Isso ilustra por que as pombagiras são tão populares: resolvem rapidamente questões amorosas. “Eu vim aqui falar com a pombagira para trazer meu amor de volta. Disse a ela que a saudade me apavora. Pergunto a todos onde ela mora.” As pombagiras já fazem parte do imaginário brasileiro. Ângela Maria fez sucesso com a música “Moça Bonita”, ainda cantada nos terreiros. Glória Perez escreveu a novela “Carmem” para a TV Manchete, inspirada na ópera de Bizet, com cenas de Lucélia Santos e Neuza Borges lembradas após 30 anos.
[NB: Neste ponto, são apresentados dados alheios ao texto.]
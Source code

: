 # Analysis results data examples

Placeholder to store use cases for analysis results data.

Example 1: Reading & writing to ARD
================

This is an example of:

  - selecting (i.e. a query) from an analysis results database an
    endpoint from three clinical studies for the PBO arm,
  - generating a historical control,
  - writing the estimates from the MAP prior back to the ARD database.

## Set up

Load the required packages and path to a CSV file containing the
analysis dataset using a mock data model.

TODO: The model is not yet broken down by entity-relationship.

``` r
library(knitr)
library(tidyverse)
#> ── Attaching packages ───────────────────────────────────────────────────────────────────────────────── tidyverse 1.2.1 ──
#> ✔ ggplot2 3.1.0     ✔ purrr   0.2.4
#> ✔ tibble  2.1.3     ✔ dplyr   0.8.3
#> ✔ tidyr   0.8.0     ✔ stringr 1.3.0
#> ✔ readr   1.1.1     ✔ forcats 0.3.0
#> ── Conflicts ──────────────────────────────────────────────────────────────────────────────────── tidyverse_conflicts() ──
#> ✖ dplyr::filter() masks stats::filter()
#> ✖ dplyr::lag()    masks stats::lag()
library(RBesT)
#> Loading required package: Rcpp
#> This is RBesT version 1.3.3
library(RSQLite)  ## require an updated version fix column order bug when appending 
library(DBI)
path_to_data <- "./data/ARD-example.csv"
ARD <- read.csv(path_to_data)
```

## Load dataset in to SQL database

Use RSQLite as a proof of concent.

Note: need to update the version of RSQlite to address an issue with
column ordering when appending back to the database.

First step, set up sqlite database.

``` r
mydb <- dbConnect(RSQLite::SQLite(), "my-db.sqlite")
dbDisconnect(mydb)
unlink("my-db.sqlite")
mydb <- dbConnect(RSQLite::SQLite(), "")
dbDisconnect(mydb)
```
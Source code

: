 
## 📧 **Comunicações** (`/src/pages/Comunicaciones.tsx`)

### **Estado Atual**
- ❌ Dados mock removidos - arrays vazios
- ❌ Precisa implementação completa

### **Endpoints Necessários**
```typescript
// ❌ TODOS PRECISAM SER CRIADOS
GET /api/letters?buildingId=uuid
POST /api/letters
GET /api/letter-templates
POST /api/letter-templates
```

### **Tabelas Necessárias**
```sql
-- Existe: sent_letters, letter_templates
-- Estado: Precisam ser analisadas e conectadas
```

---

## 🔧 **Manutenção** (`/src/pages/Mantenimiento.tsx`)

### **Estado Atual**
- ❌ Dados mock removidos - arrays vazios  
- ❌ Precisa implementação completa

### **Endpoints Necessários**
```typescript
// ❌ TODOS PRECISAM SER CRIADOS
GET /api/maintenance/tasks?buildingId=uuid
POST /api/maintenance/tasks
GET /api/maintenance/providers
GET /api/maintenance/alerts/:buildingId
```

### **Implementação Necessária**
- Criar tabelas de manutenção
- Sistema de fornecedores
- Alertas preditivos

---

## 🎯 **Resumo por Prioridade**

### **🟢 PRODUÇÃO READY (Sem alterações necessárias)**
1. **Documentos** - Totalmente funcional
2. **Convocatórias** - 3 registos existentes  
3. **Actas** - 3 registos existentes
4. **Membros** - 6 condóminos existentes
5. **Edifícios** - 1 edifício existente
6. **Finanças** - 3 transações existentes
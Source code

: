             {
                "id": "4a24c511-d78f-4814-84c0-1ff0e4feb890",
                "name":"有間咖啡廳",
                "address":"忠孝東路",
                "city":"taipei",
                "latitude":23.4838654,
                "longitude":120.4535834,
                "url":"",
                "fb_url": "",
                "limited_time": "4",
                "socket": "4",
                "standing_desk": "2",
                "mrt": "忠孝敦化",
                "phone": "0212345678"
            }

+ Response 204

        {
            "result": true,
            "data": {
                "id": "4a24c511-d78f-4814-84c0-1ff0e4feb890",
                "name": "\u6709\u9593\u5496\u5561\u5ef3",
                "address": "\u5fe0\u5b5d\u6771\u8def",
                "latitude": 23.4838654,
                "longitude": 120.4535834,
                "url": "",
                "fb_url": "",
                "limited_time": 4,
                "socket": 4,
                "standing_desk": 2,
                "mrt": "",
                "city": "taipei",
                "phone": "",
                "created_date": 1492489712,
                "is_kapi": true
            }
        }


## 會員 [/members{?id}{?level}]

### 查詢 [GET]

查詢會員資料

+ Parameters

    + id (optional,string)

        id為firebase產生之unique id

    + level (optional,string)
Aquela que bebe, fuma, fala palavrão e vagueia pela noite. Ousada e desafiadora, ela canta ao chegar: “Arreda homem que aí vem mulher.” Ela comanda, liberta, vive. Conhece o prazer e a dor das paixões. Teve todos os homens a seus pés, amou e foi amada, não se curvou, não se deixou subjugar. Aos que falam dela, um recado: “Disseram que não valho nada, que ando pelas ruas. À meia-noite, vou rir na encruzilhada.” Nessas trilhas, ela reina soberana, promovendo encontros e desencontros, ajudando homens e mulheres nas trilhas obscuras e incertas do coração. “Ela vence demanda, tira agulha do fundo do mar.” Mas não mexa com ela, é perigosa. “Juraram me matar na porta de um cabaré. Eu passo de dia, passo de noite. Não matam porque não querem.”